Student population soars to record

? A record 49.6 million students filled U.S. schools in 2003, breaking a mark set by their baby boomer parents and giving educators a new generation of challenges.

The growth is largely due to all the children who were born in the late 1940s to early 1960s and have since become parents themselves, the Census Bureau said Wednesday. Rising immigration played a part, too, in pushing enrollment past the 1970 record of 48.7 million.

“You could have predicted this back in 1970 when we had all those kids,” said Mark Mather, a demographer for the Population Reference Bureau, which assesses population trends.

“We knew they were going to have kids of their own.

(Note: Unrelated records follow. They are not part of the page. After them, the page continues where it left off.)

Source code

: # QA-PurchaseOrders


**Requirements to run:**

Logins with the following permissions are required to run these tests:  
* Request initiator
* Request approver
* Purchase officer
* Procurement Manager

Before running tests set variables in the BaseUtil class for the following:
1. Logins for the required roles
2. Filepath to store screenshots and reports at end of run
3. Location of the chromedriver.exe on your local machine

We have this classic echo effect going on.”

Even if it isn’t surprising, the record tally of students in the first 12 grades poses steep challenges for schools: recruiting teachers, helping children who don’t speak English, keeping class sizes manageable and coming up with enough financial aid for college students.

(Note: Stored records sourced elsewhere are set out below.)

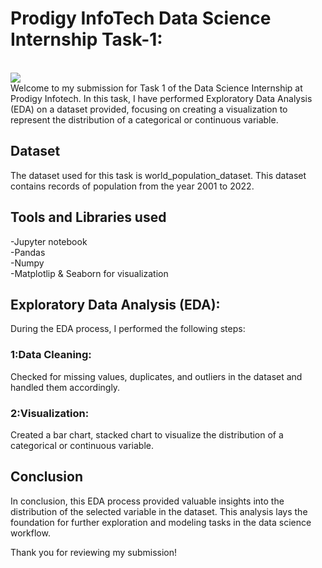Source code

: # Prodigy InfoTech Data Science Internship Task-1:
<br>
<img src="file:///C:/Users/samatha/OneDrive/Desktop/Task1/Prodigy%20Infotech%20-%20Task1.html"></br>
Welcome to my submission for Task 1 of the Data Science Internship at Prodigy Infotech. In this task, I have performed Exploratory Data Analysis (EDA) on a dataset provided, focusing on creating a visualization to represent the distribution of a categorical or continuous variable.

<h2>Dataset</h2>
The dataset used for this task is world_population_dataset. This dataset contains records of population from the year 2001 to 2022.

<h2>Tools and Libraries used</h2>
   -Jupyter notebook <br>
   -Pandas<br>
   -Numpy<br>
   -Matplotlip & Seaborn for visualization
   
<h2>Exploratory Data Analysis (EDA):</h2>   During the EDA process, I performed the following steps:

<h3>1:Data Cleaning:</h3>  Checked for missing values, duplicates, and outliers in the dataset and handled them accordingly.

<h3>2:Visualization:</h3>   Created a bar chart, stacked chart to visualize the distribution of a categorical or continuous variable.

<h2>Conclusion</h2>
In conclusion, this EDA process provided valuable insights into the distribution of the selected variable in the dataset. This analysis lays the foundation for further exploration and modeling tasks in the data science workflow.

Thank you for reviewing my submission!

In population rings outside urban areas and in Western states such as Nevada and California, the growth has been intense, increasing demands on schools.

“They just really don’t have the fiscal capacity to match this,” said Scott Young, senior policy specialist in education for the National Conference of State Legislatures.

In districts outside Atlanta, Houston and Las Vegas, enrollment has soared more than 20 percent in last five years, said Bruce Hunter, who directs lobbying for the American Association of School Administrators. His group has identified more than 400 such districts.

“The pressures are to stay up with it, to hire, to get the classrooms staffed, to find quality principals,” Hunter said. “But the joy of it is you have this tremendous opportunity, because the communities have a real clear stake, so you have vibrant school systems.”

Immigration helped fueled the boom. A total of 22 percent of students had at least one foreign-born parent, including 91 percent of Asian children and 66 percent of Hispanic youngsters.

The enrollment growth is likely to continue through this year, according to the Census Bureau report. Enrollment is expected to drop slightly through 2010 – due to a decline in births from 1991 to 1997 – but then pick up again, the Census figures show.